■ Brief
For each line below that holds the word "Dann", make a copy.

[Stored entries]
◆ ◆ ◆ ◆ ◆

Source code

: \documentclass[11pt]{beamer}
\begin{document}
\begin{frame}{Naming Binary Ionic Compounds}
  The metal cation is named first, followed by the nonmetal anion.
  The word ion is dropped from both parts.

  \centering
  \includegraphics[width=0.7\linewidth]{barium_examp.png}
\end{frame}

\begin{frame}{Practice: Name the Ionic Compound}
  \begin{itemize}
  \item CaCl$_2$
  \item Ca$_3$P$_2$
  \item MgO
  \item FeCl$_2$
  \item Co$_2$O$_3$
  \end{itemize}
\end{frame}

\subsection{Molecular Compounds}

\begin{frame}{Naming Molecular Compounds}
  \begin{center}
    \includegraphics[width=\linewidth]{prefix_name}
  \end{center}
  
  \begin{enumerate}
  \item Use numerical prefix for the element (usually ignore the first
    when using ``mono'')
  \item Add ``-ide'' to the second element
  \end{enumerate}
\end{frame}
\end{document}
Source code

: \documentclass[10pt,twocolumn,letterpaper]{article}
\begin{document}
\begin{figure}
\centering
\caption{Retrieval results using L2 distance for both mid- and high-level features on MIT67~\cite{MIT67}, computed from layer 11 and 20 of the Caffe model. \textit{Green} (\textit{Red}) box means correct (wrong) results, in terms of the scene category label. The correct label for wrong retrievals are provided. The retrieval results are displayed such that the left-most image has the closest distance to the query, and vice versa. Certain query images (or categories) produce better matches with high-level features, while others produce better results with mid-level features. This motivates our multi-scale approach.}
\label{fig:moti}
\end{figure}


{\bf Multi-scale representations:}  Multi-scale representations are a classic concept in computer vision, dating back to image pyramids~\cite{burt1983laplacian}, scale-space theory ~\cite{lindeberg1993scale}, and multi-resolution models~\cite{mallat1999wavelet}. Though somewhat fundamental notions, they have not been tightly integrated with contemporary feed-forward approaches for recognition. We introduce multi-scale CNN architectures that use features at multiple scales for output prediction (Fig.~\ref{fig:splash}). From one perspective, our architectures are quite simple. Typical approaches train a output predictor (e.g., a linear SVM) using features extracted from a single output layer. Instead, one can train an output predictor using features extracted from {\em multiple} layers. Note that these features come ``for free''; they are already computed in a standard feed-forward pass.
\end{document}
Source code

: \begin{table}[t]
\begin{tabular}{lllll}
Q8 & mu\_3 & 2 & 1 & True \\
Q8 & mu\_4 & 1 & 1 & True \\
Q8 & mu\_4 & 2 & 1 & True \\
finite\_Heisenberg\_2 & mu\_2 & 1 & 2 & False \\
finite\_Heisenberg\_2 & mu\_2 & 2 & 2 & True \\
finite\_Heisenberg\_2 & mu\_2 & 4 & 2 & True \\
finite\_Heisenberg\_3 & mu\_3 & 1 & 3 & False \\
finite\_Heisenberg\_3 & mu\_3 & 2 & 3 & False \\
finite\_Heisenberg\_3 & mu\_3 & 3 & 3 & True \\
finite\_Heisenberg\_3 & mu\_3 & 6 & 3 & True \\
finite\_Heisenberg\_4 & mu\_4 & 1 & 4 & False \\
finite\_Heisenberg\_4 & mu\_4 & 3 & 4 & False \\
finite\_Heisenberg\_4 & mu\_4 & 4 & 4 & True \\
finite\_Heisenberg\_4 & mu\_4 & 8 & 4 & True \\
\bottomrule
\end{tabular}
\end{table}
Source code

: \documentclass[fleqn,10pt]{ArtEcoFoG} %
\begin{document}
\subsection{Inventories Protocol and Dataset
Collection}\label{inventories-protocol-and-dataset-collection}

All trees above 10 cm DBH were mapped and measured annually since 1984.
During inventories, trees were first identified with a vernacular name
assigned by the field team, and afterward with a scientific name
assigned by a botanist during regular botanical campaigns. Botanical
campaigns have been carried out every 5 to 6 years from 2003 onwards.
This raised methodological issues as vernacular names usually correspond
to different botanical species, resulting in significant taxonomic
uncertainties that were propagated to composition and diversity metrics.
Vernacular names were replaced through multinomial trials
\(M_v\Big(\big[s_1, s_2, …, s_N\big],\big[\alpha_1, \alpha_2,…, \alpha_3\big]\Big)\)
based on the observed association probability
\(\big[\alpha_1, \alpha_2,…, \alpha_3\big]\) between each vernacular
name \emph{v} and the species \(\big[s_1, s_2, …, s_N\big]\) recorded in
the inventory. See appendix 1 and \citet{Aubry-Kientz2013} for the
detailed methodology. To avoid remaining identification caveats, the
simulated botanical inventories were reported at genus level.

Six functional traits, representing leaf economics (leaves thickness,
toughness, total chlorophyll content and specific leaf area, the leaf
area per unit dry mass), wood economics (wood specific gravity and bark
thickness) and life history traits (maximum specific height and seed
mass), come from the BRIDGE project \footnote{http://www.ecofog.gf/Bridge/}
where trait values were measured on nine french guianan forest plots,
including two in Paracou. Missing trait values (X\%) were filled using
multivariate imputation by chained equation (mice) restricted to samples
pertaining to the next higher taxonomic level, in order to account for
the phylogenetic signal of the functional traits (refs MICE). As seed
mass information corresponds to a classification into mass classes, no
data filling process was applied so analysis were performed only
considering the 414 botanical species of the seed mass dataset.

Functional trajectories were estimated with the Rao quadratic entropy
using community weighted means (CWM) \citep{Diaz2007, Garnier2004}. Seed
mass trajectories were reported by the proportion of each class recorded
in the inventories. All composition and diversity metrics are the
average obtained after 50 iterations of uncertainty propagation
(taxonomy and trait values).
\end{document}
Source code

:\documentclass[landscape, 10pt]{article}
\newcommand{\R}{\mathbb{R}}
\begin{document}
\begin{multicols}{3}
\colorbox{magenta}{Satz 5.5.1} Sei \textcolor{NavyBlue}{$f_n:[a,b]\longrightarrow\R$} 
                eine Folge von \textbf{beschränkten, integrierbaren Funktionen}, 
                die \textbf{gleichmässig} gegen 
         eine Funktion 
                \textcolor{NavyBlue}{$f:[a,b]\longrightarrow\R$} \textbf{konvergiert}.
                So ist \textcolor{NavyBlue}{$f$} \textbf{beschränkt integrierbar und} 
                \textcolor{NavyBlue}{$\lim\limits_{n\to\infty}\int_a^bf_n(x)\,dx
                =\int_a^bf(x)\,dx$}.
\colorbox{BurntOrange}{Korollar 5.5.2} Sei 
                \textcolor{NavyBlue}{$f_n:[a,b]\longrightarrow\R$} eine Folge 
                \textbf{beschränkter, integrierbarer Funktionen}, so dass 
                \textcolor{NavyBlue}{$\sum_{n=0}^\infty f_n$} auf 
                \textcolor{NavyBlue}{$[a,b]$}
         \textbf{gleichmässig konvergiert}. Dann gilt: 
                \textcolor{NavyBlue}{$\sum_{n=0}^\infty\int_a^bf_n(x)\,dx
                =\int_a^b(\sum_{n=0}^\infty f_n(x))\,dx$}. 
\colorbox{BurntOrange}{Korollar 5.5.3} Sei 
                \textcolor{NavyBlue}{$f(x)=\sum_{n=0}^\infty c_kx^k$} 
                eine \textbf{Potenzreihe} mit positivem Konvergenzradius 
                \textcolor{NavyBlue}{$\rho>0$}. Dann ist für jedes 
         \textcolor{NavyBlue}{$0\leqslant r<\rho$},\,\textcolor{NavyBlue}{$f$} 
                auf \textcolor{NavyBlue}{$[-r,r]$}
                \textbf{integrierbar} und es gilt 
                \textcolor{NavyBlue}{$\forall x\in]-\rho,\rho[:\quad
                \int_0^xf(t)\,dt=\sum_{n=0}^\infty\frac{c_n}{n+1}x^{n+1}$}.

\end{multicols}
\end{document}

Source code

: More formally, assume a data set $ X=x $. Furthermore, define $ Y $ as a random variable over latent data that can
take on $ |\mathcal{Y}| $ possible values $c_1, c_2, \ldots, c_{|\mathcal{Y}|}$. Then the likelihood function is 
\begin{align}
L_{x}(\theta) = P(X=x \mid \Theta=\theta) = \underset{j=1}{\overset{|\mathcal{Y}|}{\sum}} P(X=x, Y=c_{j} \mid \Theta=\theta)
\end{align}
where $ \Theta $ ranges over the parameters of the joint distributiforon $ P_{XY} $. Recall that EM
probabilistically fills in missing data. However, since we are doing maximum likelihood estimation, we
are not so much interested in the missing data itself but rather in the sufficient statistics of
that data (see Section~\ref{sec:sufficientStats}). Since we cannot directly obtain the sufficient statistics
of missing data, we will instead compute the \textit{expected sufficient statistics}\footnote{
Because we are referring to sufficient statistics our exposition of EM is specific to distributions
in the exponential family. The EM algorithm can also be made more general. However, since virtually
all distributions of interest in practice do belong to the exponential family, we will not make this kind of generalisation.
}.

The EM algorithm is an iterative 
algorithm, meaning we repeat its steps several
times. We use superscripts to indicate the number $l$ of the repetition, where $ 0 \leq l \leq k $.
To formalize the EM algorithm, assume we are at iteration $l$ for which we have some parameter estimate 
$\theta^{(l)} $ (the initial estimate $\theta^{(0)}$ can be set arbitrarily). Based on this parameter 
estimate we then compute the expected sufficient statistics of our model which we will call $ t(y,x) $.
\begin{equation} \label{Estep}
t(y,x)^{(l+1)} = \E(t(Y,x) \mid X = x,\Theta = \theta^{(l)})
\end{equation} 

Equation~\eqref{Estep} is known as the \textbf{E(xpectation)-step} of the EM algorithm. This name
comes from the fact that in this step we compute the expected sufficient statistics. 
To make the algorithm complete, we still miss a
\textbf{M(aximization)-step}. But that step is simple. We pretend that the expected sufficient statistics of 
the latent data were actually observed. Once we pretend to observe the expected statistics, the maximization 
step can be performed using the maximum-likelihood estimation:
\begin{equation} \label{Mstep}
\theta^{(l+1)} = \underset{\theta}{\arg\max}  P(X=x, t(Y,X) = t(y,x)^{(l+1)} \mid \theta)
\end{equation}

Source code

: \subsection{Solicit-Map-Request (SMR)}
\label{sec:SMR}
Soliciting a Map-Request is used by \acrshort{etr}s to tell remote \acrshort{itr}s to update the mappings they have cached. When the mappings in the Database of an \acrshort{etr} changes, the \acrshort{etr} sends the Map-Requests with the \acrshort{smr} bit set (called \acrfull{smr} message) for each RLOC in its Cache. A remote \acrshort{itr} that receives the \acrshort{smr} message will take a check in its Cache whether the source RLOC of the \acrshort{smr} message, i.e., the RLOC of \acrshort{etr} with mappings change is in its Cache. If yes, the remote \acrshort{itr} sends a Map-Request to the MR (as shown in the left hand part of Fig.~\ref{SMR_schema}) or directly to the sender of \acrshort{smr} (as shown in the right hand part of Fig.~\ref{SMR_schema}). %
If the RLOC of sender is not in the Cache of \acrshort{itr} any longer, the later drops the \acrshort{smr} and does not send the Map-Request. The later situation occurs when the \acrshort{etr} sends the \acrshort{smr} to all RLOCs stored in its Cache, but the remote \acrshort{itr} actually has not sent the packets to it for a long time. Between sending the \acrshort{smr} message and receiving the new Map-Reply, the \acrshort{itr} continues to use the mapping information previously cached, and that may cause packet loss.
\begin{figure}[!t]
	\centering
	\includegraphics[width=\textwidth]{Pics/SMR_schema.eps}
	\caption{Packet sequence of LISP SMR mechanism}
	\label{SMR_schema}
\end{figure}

◆ ◆ ◆ ◆ ◆

■ Task response
         \textbf{gleichmässig konvergiert}. Dann gilt: 
                \textcolor{NavyBlue}{$\rho>0$}. Dann ist für jedes 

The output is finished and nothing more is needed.